Siz sormadan ben size söyleyeyim: İlk örneğimiz; mankenlik ve güzellik yarışması Miss Fashion’un 1.’si olan 19 yaşındaki Dilara. “Ne var bunda” dediğinizi duyar gibiyim. Şöyle ki; bu genç kızımız tesettürlü bir annenin kızı olup mutaassıp bir aileye mensup. Ailesinin “görsel muhafazakârlık” noktasında bir eksiği yok; lakin 19 yaşındaki Dilara’nın güzellik podyumlarında boy göstermesi aile ile çocuklar arasındaki kopukluğun canlı örneğidir. “Ben söylemiştim” ukalalığı yapmak istemem lakin yazılarımı takip edenleriniz bilir, bu gibi uyuşmazlıkların ailelerin içerisine gireceğini defaatle yazdım, haykırdım ve ilgili kurumlara yalvardım.

İkinci örneğimiz; geçtiğimiz günlerde verilen “Altın Kelebek” ödülleri. Altın Kelebek’in verildiği genç kitleyi gördünüz değil mi? Onlardan yılın YouTube fenomeni seçilen erkek arkadaşın gelinlikli fotoğrafları aslında neden 1. seçildiğinin şifrelerini vermekte. Bu 1.’lik üzerinden gençliğe verilen mesaj; “eğer bunlar gibi olabilirsen sende meşhur olabilirsin”. Şimdi izleyin yeni süreçte gençler nelere meyledecek…

Yüzlerce yıllık hayat tecrübesinden süzülmüş, toplumu ayakta tutan kurallar olan gelenek, görenek ve kültürümüz artık tükenme aşamasında. Yukarıda yaşanan durum İslam’ı İslamcılık ideolojisi haline getirip Amerikan emperyalizmi hizmetine sokmaktır. Bu toplumun bağışıklık sistemi maalesef çalışmıyor.
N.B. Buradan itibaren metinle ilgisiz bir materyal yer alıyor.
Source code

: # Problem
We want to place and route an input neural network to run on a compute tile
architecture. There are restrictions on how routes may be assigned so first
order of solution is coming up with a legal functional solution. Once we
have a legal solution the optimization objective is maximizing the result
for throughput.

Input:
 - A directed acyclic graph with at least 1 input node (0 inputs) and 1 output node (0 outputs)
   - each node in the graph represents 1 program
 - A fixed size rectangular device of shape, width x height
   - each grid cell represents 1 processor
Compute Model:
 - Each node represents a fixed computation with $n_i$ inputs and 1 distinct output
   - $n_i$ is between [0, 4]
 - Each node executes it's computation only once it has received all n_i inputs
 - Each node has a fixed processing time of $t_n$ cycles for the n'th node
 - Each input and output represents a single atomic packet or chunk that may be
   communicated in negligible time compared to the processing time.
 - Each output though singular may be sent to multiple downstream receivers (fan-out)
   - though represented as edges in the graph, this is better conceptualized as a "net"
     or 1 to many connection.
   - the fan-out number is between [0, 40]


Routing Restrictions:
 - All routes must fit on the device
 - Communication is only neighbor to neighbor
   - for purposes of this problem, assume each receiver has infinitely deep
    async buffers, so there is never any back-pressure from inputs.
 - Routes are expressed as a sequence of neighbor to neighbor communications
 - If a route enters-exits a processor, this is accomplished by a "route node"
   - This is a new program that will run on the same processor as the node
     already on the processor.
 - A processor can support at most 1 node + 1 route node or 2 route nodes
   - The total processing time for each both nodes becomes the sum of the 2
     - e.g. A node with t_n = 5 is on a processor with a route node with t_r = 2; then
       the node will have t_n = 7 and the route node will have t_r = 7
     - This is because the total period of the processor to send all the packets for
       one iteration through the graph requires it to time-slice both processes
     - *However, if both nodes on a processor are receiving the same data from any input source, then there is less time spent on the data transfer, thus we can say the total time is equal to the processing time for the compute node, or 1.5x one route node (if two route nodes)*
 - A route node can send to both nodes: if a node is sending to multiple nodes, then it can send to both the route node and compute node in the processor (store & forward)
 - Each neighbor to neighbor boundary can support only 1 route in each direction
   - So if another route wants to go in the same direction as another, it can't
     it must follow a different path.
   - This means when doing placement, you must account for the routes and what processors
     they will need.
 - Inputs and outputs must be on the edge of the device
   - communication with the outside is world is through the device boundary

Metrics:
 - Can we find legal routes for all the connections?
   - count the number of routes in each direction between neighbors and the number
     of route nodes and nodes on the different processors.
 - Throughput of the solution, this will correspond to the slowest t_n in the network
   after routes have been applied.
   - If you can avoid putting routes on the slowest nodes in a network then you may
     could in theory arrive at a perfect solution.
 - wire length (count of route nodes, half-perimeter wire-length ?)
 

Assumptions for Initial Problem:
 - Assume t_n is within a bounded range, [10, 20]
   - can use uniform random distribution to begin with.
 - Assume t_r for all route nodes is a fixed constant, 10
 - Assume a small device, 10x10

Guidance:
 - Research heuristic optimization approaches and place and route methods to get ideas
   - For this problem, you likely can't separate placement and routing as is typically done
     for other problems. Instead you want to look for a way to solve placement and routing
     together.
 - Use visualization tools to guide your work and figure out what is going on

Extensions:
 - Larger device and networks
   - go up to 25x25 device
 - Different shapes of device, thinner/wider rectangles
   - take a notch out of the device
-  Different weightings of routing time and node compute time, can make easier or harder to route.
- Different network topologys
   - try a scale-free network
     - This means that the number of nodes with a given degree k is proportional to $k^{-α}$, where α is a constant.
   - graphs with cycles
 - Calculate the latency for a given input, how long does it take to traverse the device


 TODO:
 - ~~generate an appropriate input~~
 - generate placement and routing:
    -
Her mikrop (Batı/ABD Kültür emperyalizmi) içimizde barınıyor, gelişiyor ve hasta yapıyor. Gençlerimizi ve aileleri bu mikroplara karşı korumalıyız. Çünkü inandığımız bütün değerler işgal altında. Aile ve Sosyal Politikalar Bakanlığı’na burada çok iş düşmektedir. Feminist politikalara biraz ara verip asıl meselenin çözümüne odaklanmalı. Çünkü kırıldık buradan ve kırıldığımız yerden tanıyorlar bizi, oradan saldırıyorlar. Bu durum önemsiz şeyler gibi gelebilir ortalama insana. Ortalama insan neyin değerli olduğuna karar verecek yetenekte değil maalesef. Çünkü ne diyor rahmetli Fuat Sezgin: “İslam medeniyetinin büyüklüğünü kendi insanımıza anlatmak, Batılılar’a anlatmaktan daha zor.” İşte anlamak istemeyen ortalama insan…
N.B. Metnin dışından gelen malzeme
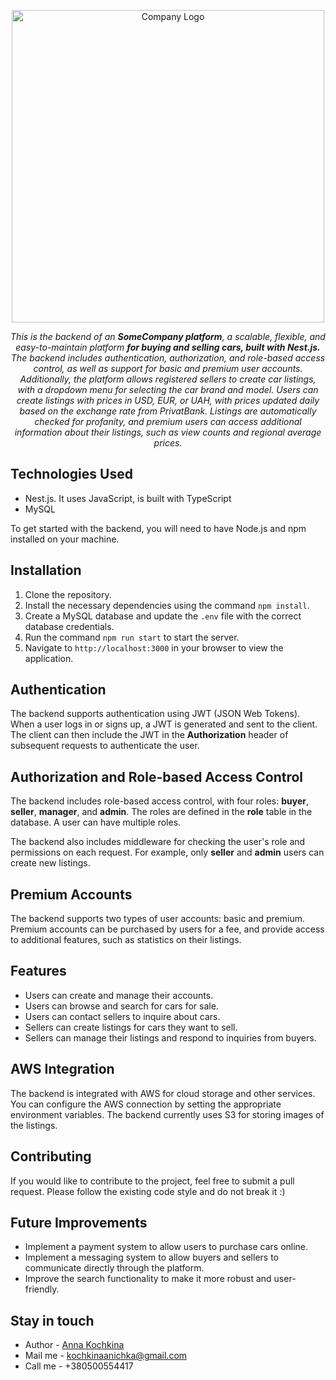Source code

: 
<p align="center">
  <img src="https://i.pinimg.com/564x/b9/04/e6/b904e60f9c02d8afeb4b768164826c59.jpg" width="500" alt="Company Logo" />
</p>

[circleci-image]: https://img.shields.io/circleci/build/github/nestjs/nest/master?token=abc123def456
[circleci-url]: https://circleci.com/gh/nestjs/nest

  _<p align="center">
This is the backend of an __SomeCompany platform__, a scalable, flexible, and easy-to-maintain platform __for buying and selling cars, built with Nest.js.__ The backend includes authentication, authorization, and role-based access control, as well as support for basic and premium user accounts. Additionally, the platform allows registered sellers to create car listings, with a dropdown menu for selecting the car brand and model. Users can create listings with prices in USD, EUR, or UAH, with prices updated daily based on the exchange rate from PrivatBank. Listings are automatically checked for profanity, and premium users can access additional information about their listings, such as view counts and regional average prices.</p>
    <p align="center">_

## Technologies Used
- Nest.js. It uses JavaScript, is built with TypeScript
- MySQL

To get started with the backend, you will need to have Node.js and npm installed on your machine.

## Installation

1. Clone the repository.
2. Install the necessary dependencies using the command `npm install`.
3. Create a MySQL database and update the `.env` file with the correct database credentials.
4. Run the command `npm run start` to start the server.
5. Navigate to `http://localhost:3000` in your browser to view the application.

## Authentication
The backend supports authentication using JWT (JSON Web Tokens). When a user logs in or signs up, a JWT is generated and sent to the client. The client can then include the JWT in the __Authorization__ header of subsequent requests to authenticate the user.

## Authorization and Role-based Access Control
The backend includes role-based access control, with four roles: __buyer__, __seller__, __manager__, and __admin__. The roles are defined in the __role__ table in the database. A user can have multiple roles.

The backend also includes middleware for checking the user's role and permissions on each request. For example, only __seller__ and __admin__ users can create new listings.

## Premium Accounts
The backend supports two types of user accounts: basic and premium. Premium accounts can be purchased by users for a fee, and provide access to additional features, such as statistics on their listings.

## Features

* Users can create and manage their accounts.
* Users can browse and search for cars for sale.
* Users can contact sellers to inquire about cars.
* Sellers can create listings for cars they want to sell.
* Sellers can manage their listings and respond to inquiries from buyers.

## AWS Integration
The backend is integrated with AWS for cloud storage and other services. You can configure the AWS connection by setting the appropriate environment variables. The backend currently uses S3 for storing images of the listings.

## Contributing
If you would like to contribute to the project, feel free to submit a pull request. Please follow the existing code style and do not break it :) 

## Future Improvements

* Implement a payment system to allow users to purchase cars online.
* Implement a messaging system to allow buyers and sellers to communicate directly through the platform.
* Improve the search functionality to make it more robust and user-friendly.

## Stay in touch

- Author - [Anna Kochkina](https://github.com/KochkinAnna)
- Mail me - kochkinaanichka@gmail.com
- Call me - +380500554417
Üçüncü örneğimize gelecek olursak kadınların erkekleştirilmesi ve militanlaştırılmasına son günlerde verilen destek. Camilerin saflarında kadın ve erkekleri beraber görmek normal bir durum gibi lanse edilmeye çalışılmakta. Camilerin eşcinselleştirilmesinden sonra camilerin kiliseleştirilmesi noktasında da sağlam adımların atıldığını görmekteyiz. Bakalım sonu nereye gidecek…

Son örneğimiz ise; İbrahim Emiroğlu Hoca’nın uğramış olduğu itibar suikastıdır. 35 yıllık ilim tahsili bir gecede sosyal medyada uydurulmuş ifadelerle birlikte herkesin gözü önünde linç edilmesi. İşin trajik tarafı ise bu linçe mütedeyyin kesimden insanlarında destek vermiş olmasıdır. Karşı tarafa şirin gözükmeleri lazım çünkü. Peki; şirin mi olalım haklı mı olalım? Kendi mahallemizin ilim adamını karşı mahalle linç ederken üstüne bizde linç ettik. Zaten ne zaman farkına vardık ki değerlerimizin? Lakin; hafızasızlık, riyakarlığın yangın merdivenidir. Hafızasızlık bir sonuç değil, kurnazca bir seçimdir. Böylelikle kendisiyle ve geçmişiyle hesaplaşmaktan kurtarır onu. Geçmişi unutmayın. Burada maziyi aramıyorum, mazide var ettiğimiz ve bugün kaybettiğimiz, yerine koyamadığımız bizi arıyorum…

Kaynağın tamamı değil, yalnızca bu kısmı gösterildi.